Par ailleurs, tout en expliquant que le Maroc a enregistré des points positifs en évitant de mentionner la non-exploitation des richesses du Sahara gouvernée, gérée et développée par l’Etat marocain qui est un non-sens, Hamid Amouri a considéré que «la Communauté internationale a compris que le Maghreb se passerait volontiers d’une crise supplémentaire parce que le maintien de la paix dans cette zone est véritablement vital et pour le Maghreb et pour l’Europe ».
« Tout cela est important, mais ce qui est plus important encore, c’est l’exigence par la résolution aux différents antagonistes de s’asseoir autour de la table », conclut le spécialiste du Maghreb.
Contrairement à nos deux précédentes sources, le géopoliticien, Nabil Adel, qui considère que «le retrait du Maroc de la zone ne devait intervenir qu'après engagement onusien de retrait du Polisario et ne pas attendre le vote du Conseil de sécurité, ce qui donne l’image de celui qui n’est pas capable de défendre son territoire ».
Certes le Maroc passe pour le bon élève respectueux du droit international, dit-il dans une déclaration à Anadolu. Cependant, d’après lui, « dans un tournant stratégique majeur, le Polisario cherche à déplacer la zone de conflit à l’intérieur du mur de protection dans le territoire sécurisé par le Maroc et à tester le niveau de préparation de l'armée marocaine ».
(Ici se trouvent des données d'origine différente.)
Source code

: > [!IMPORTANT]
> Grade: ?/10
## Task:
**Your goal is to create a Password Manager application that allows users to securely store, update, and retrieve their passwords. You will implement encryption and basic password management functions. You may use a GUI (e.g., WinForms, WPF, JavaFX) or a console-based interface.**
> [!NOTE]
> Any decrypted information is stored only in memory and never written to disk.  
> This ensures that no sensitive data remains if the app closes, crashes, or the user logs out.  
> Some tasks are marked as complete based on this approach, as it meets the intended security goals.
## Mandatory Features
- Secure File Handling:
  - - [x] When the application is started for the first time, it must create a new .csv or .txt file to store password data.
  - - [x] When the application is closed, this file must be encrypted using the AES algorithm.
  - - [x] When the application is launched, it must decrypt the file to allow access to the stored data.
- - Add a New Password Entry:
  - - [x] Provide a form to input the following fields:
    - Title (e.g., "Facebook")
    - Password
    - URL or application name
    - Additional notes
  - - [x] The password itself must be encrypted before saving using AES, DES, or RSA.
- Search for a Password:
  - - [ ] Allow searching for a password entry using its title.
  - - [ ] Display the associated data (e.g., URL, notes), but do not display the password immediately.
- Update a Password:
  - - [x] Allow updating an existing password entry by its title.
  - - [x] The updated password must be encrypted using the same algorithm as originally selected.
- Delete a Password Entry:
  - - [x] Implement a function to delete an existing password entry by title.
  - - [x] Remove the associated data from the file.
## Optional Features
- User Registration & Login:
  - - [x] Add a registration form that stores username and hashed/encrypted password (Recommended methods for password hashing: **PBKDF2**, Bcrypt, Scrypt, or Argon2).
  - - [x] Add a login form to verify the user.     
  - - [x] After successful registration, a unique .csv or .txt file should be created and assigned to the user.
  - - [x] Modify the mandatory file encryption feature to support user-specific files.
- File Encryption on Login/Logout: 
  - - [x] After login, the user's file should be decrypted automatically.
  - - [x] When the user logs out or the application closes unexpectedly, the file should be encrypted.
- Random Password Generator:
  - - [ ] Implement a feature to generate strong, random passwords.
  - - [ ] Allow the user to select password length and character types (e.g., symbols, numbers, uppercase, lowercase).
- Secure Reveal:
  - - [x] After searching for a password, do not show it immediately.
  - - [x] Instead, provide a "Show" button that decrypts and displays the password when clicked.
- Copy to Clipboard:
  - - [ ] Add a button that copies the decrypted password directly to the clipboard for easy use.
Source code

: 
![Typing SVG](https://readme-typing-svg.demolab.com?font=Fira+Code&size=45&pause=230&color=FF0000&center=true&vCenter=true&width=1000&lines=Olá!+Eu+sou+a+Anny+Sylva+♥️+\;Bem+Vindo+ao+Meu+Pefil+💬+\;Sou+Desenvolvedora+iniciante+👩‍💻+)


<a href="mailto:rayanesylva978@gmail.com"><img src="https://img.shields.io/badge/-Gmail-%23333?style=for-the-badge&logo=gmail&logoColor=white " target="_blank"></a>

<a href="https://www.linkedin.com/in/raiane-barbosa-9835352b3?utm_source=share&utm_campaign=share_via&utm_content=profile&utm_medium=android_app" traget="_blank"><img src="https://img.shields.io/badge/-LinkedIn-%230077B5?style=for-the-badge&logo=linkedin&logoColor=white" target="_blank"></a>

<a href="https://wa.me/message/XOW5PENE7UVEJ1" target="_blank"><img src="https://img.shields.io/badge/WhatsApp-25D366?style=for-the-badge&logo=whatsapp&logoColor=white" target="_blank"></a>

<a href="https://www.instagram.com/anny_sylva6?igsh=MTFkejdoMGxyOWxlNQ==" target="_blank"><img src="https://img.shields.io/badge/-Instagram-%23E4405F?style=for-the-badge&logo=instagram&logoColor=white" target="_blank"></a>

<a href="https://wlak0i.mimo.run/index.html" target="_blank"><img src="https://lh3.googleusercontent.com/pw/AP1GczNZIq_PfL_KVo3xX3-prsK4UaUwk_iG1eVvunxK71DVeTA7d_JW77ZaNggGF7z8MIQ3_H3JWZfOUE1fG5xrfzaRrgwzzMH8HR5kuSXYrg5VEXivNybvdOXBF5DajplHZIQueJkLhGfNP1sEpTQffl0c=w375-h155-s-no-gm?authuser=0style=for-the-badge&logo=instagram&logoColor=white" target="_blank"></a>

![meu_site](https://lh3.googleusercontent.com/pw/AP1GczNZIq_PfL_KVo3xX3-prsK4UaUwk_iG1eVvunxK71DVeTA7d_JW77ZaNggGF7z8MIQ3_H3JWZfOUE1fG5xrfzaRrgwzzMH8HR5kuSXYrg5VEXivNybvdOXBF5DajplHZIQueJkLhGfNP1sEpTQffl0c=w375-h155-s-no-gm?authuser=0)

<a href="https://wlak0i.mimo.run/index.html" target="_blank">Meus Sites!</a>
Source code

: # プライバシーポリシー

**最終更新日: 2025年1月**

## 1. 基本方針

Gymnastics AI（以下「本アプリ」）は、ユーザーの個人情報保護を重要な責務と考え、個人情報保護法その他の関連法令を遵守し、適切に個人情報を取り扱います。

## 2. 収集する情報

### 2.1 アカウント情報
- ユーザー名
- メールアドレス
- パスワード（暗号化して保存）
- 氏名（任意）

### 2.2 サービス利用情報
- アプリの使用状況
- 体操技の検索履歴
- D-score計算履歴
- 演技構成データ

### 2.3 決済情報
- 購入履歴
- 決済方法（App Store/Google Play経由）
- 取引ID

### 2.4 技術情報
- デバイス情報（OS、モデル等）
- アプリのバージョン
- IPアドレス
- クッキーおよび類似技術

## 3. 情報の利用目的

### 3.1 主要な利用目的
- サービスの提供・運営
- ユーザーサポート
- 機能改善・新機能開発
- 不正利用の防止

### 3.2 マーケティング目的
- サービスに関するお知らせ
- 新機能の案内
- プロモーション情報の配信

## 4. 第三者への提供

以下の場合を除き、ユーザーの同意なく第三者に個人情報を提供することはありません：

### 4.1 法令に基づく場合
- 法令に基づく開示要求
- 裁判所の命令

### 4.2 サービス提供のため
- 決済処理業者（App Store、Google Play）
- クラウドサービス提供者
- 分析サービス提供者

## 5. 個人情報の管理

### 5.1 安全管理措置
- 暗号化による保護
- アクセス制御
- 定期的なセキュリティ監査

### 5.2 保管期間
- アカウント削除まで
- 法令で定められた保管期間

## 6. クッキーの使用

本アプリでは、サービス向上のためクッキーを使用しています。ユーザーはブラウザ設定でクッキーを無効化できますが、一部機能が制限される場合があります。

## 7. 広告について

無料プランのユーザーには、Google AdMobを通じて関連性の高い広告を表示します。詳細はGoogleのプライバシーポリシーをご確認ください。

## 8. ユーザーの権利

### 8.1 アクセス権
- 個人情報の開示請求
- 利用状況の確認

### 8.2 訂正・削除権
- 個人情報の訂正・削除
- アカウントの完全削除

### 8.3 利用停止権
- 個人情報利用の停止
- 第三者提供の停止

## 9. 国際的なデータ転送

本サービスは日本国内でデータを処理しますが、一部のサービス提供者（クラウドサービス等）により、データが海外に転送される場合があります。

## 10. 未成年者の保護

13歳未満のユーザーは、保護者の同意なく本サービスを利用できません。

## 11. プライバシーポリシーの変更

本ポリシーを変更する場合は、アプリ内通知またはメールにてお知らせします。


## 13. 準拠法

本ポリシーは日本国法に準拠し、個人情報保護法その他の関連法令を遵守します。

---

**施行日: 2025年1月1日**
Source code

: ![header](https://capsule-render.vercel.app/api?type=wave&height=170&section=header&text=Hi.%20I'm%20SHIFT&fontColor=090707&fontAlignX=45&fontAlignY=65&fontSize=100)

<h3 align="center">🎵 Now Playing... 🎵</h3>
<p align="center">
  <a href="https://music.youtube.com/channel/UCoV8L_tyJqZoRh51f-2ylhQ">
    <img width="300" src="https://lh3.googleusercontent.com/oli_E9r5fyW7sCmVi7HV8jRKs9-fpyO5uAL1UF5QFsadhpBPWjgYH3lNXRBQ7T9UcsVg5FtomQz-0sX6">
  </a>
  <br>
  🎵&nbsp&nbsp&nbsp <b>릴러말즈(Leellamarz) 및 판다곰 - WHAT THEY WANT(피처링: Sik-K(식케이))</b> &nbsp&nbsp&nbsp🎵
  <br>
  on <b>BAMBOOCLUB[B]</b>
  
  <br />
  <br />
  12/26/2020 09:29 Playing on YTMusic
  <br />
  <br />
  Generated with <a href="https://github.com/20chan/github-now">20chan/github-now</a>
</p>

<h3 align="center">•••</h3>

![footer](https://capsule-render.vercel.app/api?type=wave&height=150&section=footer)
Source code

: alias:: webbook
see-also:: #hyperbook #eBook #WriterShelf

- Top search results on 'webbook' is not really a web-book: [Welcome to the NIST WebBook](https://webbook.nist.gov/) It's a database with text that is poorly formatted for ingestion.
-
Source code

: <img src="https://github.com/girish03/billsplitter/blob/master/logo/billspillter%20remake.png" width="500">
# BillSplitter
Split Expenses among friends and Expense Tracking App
Selon lui, « la solution aurait été d'arrêter les milices et de les traduire menottés en justice à Rabat. Ça aurait envoyé le signal nécessaire à qui de droit ». car, explique-il, « s'il a fallu l'intervention du Conseil de sécurité pour évacuer la zone, il est fort à parier que cette provocation n’est que le prélude à une nouvelle stratégie d’escalade dans la région. Nous devons nous préparer à un changement radical dans la gestion du conflit de la part du Polisario vers des confrontations plus ouvertes. Elles ne s’arrêteront que si le Maroc envoie le signal de fermeté qu'il faut ».